Sample Error Message:
%OC_USD-SLOT1-2-RF_CRC: OC1 received packets with CRC error from MOD 15 through XBAR slot 1/inst 1
The above message is reported by module 1, indicating it received packets with wrong CRC from Module 15 via xbar 1/instance 1
III. Understanding different Fabric CRC errors:
(1) CRC error with single source module, receive module, and XBAR instance
%OC_USD-SLOT1-2-RF_CRC: OC1 received packets with CRC error from MOD 15 through XBAR slot 1/inst 1
This means that the module in slot 1 detected a CRC error coming from module 15 through XBAR 1/instance 1. Going forward we will refer to the module where the CRC errors were coming from as the ingress module (mod 15 in this case) and the module that reported the problem as the egress module (mod 1). XBAR #1 is the cross bar we received the packet through. There are two instances per XBAR, so in this case module 1 detected CRC errors coming from module 15 through XBAR 1 instance 1
(2) CRC error with single source module, receive module, but no XBAR instance
%OC_USD-SLOT4-2-RF_CRC: OC2 received packets with CRC error from MOD 1
In this message, module 4 reported the CRC error coming from module 1. You will notice that the XBAR info is missing, why ? The system is unable to ascertain the XBAR the packet traversed. There are many reasons, but the most common are that first the information in the fabric header of the packet could be corrupt, so the source module can’t be determined. Second, the XBAR that was traversed has been removed from the system since the error incremented. Thus it wasn’t reported in the hourly syslog message.

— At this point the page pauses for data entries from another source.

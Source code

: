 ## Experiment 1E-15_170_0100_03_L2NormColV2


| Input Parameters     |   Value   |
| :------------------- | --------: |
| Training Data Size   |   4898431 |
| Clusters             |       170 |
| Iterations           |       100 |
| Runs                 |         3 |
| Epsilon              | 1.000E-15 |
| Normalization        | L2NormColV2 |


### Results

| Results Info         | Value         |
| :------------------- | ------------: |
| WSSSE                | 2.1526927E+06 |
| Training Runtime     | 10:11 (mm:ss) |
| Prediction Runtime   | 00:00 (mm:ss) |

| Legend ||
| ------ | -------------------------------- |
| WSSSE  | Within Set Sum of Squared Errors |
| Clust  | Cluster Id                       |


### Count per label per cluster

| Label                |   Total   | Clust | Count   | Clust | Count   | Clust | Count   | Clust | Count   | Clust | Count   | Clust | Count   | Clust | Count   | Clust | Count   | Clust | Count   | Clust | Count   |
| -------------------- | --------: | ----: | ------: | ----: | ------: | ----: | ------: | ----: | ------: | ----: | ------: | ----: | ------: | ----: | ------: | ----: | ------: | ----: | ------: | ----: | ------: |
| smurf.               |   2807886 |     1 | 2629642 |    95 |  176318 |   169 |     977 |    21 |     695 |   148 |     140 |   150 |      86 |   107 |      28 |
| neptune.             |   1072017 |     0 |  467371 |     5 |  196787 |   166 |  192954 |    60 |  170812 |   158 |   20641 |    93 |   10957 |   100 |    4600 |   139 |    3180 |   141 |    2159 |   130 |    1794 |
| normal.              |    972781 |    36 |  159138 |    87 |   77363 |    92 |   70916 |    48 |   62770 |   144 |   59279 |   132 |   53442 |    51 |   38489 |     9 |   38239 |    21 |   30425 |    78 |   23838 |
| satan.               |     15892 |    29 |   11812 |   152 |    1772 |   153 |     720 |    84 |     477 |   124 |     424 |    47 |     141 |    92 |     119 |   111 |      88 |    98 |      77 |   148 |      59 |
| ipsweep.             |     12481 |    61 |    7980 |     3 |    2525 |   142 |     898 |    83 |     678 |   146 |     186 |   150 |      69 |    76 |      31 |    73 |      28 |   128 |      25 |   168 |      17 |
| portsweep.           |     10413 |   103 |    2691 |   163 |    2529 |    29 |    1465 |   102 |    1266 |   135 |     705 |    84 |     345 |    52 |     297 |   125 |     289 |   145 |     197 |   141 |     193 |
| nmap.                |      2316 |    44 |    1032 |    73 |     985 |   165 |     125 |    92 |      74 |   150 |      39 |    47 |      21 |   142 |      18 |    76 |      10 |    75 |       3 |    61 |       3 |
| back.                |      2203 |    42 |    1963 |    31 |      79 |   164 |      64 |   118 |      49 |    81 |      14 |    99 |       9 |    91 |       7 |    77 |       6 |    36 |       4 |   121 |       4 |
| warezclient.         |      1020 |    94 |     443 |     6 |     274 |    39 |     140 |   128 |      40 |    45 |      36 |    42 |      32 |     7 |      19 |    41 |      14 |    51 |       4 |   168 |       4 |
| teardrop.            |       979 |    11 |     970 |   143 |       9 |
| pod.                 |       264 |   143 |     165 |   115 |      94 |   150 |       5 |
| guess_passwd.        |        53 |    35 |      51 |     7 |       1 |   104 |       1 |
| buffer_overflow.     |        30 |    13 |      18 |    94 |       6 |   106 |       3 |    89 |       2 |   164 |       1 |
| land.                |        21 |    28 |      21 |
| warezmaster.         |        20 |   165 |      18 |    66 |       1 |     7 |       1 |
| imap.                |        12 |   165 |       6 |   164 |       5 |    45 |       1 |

(3) CRC error with no receive module
%OC_USD-2-RF_CRC: OC1 received packets with CRC error from MOD 16 through XBAR slot 1/inst 1
Here, some device detected a CRC from Module 16 through XBAR 1. There is, however, no receiver module, why ? When the SUP detects a CRC coming from the fabric the slot info is not logged. So when you see no slot info then the SUP detected the problem. Does this mean that the SUP is bad ? Not necessarily, just like with a module reporting the problem you have multiple components that could have caused the problem: module 16, the chassis (not as likely), XBAR 1, or the SUP.

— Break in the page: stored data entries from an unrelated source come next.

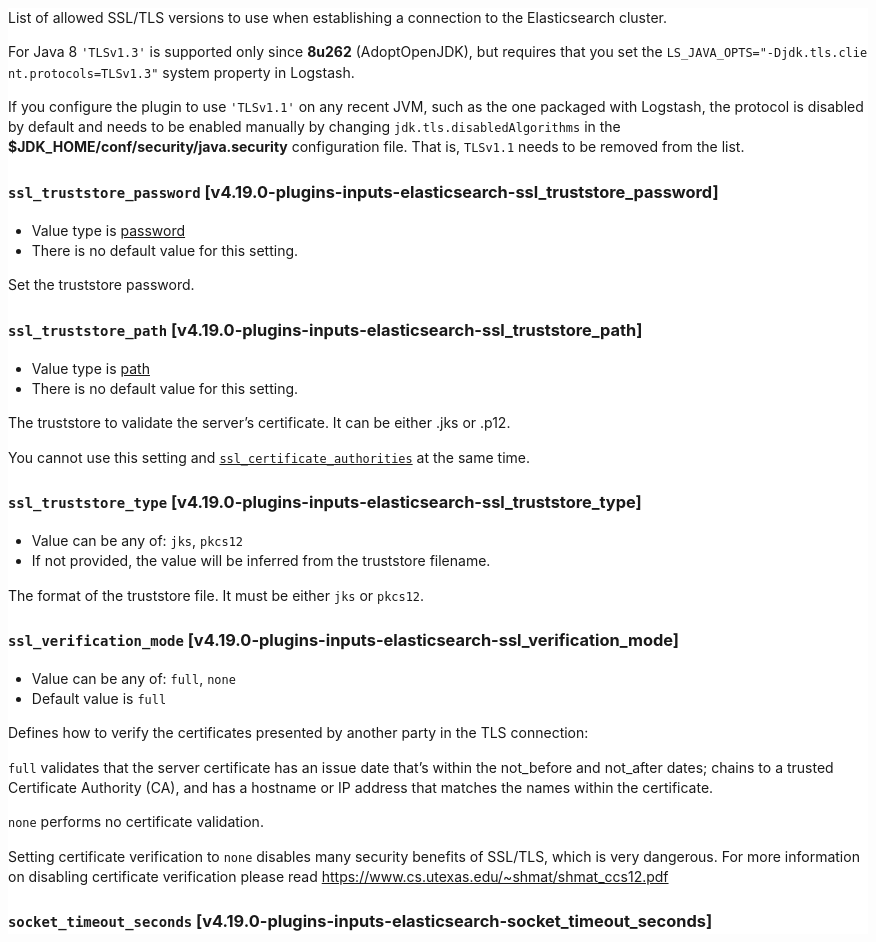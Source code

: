 List of allowed SSL/TLS versions to use when establishing a connection to the Elasticsearch cluster.

For Java 8 `'TLSv1.3'` is supported only since **8u262** (AdoptOpenJDK), but requires that you set the `LS_JAVA_OPTS="-Djdk.tls.client.protocols=TLSv1.3"` system property in Logstash.

If you configure the plugin to use `'TLSv1.1'` on any recent JVM, such as the one packaged with Logstash, the protocol is disabled by default and needs to be enabled manually by changing `jdk.tls.disabledAlgorithms` in the **$JDK\_HOME/conf/security/java.security** configuration file. That is, `TLSv1.1` needs to be removed from the list.

### `ssl_truststore_password` [v4.19.0-plugins-inputs-elasticsearch-ssl_truststore_password]

* Value type is [password](/lsr/value-types.md#password)
* There is no default value for this setting.

Set the truststore password.

### `ssl_truststore_path` [v4.19.0-plugins-inputs-elasticsearch-ssl_truststore_path]

* Value type is [path](/lsr/value-types.md#path)
* There is no default value for this setting.

The truststore to validate the server’s certificate. It can be either .jks or .p12.

You cannot use this setting and [`ssl_certificate_authorities`](v4-19-0-plugins-inputs-elasticsearch.md#v4.19.0-plugins-inputs-elasticsearch-ssl_certificate_authorities) at the same time.

### `ssl_truststore_type` [v4.19.0-plugins-inputs-elasticsearch-ssl_truststore_type]

* Value can be any of: `jks`, `pkcs12`
* If not provided, the value will be inferred from the truststore filename.

The format of the truststore file. It must be either `jks` or `pkcs12`.

### `ssl_verification_mode` [v4.19.0-plugins-inputs-elasticsearch-ssl_verification_mode]

* Value can be any of: `full`, `none`
* Default value is `full`

Defines how to verify the certificates presented by another party in the TLS connection:

`full` validates that the server certificate has an issue date that’s within the not\_before and not\_after dates; chains to a trusted Certificate Authority (CA), and has a hostname or IP address that matches the names within the certificate.

`none` performs no certificate validation.

Setting certificate verification to `none` disables many security benefits of SSL/TLS, which is very dangerous. For more information on disabling certificate verification please read <https://www.cs.utexas.edu/~shmat/shmat_ccs12.pdf>

### `socket_timeout_seconds` [v4.19.0-plugins-inputs-elasticsearch-socket_timeout_seconds]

(4) CRC error with multiple possible source modules
%OC_USD-SLOT6-2-RF_CRC: OC2 received packets with CRC error from MOD 11 or 12 or 14 or 15 or 16 or 17 or 18
The source module is gleaned from learning the ingress Octopus that sourced the bad packet. The driver that raises an interrupt to log this error message does not always know the ingress Octopus the bad packet originated from. This is because some of the bits being used to represent the ingress Octopus are not used.If the system determines multiple modules might have these unused bits turned on the system has to assume anyone of them could be the source and as a result we include all of those modules in the error message.The system found that module 13 couldn’t have this conflict due to those bits not being used, thus it wasn’t logged as a potential source.

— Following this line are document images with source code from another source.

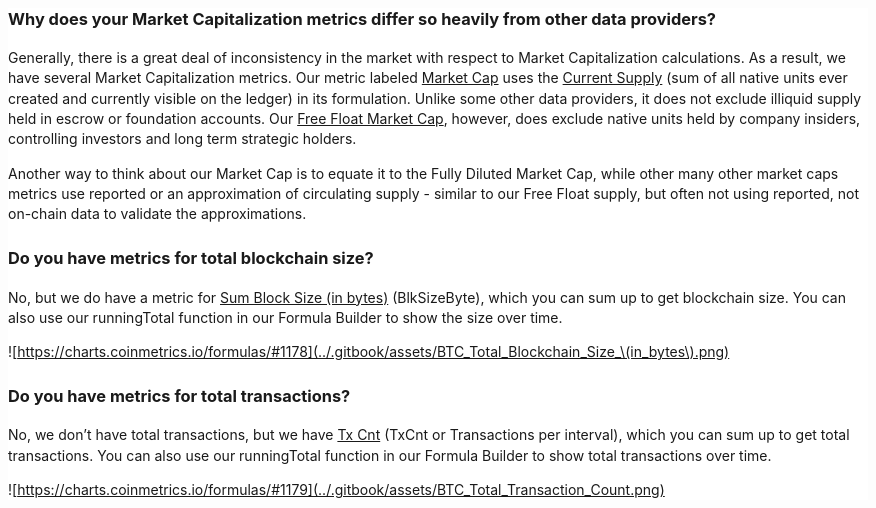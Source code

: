 ### **Why does your Market Capitalization metrics differ so heavily from other data providers?**

Generally, there is a great deal of inconsistency in the market with respect to Market Capitalization calculations. As a result, we have several Market Capitalization metrics. Our metric labeled [Market Cap](network-data-overview/market/market-capitalization.md) uses the [Current Supply](network-data-overview/supply/current-supply.md) (sum of all native units ever created and currently visible on the ledger) in its formulation. Unlike some other data providers, it does not exclude illiquid supply held in escrow or foundation accounts. Our [Free Float Market Cap](network-data-overview/market/market-capitalization.md#e), however, does exclude native units held by company insiders, controlling investors and long term strategic holders.

Another way to think about our Market Cap is to equate it to the Fully Diluted Market Cap, while other many other market caps metrics use reported or an approximation of circulating supply - similar to our Free Float supply, but often not using reported, not on-chain data to validate the approximations.

### **Do you have metrics for total blockchain size?**

No, but we do have a metric for [Sum Block Size (in bytes)](network-data-overview/network-usage/blocks.md#blksizebyte) (BlkSizeByte), which you can sum up to get blockchain size. You can also use our runningTotal function in our Formula Builder to show the size over time.

![https://charts.coinmetrics.io/formulas/#1178](../.gitbook/assets/BTC_Total_Blockchain_Size_\(in_bytes\).png)

### **Do you have metrics for total transactions?**

No, we don’t have total transactions, but we have [Tx Cnt](network-data-overview/transactions/transactions.md#txcnt) (TxCnt or Transactions per interval), which you can sum up to get total transactions. You can also use our runningTotal function in our Formula Builder to show total transactions over time.

![https://charts.coinmetrics.io/formulas/#1179](../.gitbook/assets/BTC_Total_Transaction_Count.png)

IV. Fabric CRC Troubleshooting approach:
New linecards (M2) and fabric2 (FAB2) detect CRCs in S1, S2 or S3 making it much easier to isolate the faulty component.
Investigating in detail and finding pattern in the failure and log messages will help to isolate the faulty component
Some of the questions to ask:
Answers to the above questions should allow you to approach troubleshooting from an angle which is more likely to lead to faster resolution.
V. General CRC Troubleshooting Guidelines:
Logs:
%OC_USD-SLOT1-2-RF_CRC: OC2 received packets with CRC error from MOD 7
%OC_USD-SLOT3-2-RF_CRC: OC2 received packets with CRC error from MOD 7
%OC_USD-SLOT1-2-RF_CRC: OC2 received packets with CRC error from MOD 7
%OC_USD-SLOT3-2-RF_CRC: OC2 received packets with CRC error from MOD 7
%OC_USD-SLOT1-2-RF_CRC: OC2 received packets with CRC error from MOD 7
%OC_USD-SLOT3-2-RF_CRC: OC2 received packets with CRC error from MOD 7
Problem:
For the last few hours CRC errors have been seen on module 1 and 3 coming from Module 7 and Module 7 only.
Most likely cause of the problem:
1. There is a bad or mis-seated XBAR corrupting packets going to module 7
2. Module 7 is bad or mis-seated
Process to isolate the faulty component:
If you have three XBARs installed this gives you N+1 redundancy.Therefore, you should be able to shut them down one at a time (and never more than one shut at any given time) with only minimal impact to see if the problem goes away.
N7K(config)# poweroff xbar 1
<monitor>
N7K(config)# no poweroff xbar 1
N7K(config)# poweroff xbar 2
<monitor>
N7K(config)# no poweroff xbar 2
N7K(config)# poweroff xbar 3
<monitor>
N7K(config)# no poweroff xbar 3
In this particular case study, shutting down the XBARs did not resolve the problem.
As there are two modules reporting CRC errors, it is unlikely that two modules reporting the errors (mod 1 & 3) are the cause. Our next step then should be to reseat module 7 (ingress module) , because it is the most likely faulty component. Mis-seated linecards can cause this problem, and it is recommended to reseat the module before replacement.
After reseating module 7, and monitoring we still find that CRC errors are incrementing on the fabric. A Cisco TAC should be opened (but can always be opened earlier) at this point to replace/EFA module 7 since a reseat didn’t resolve the problem.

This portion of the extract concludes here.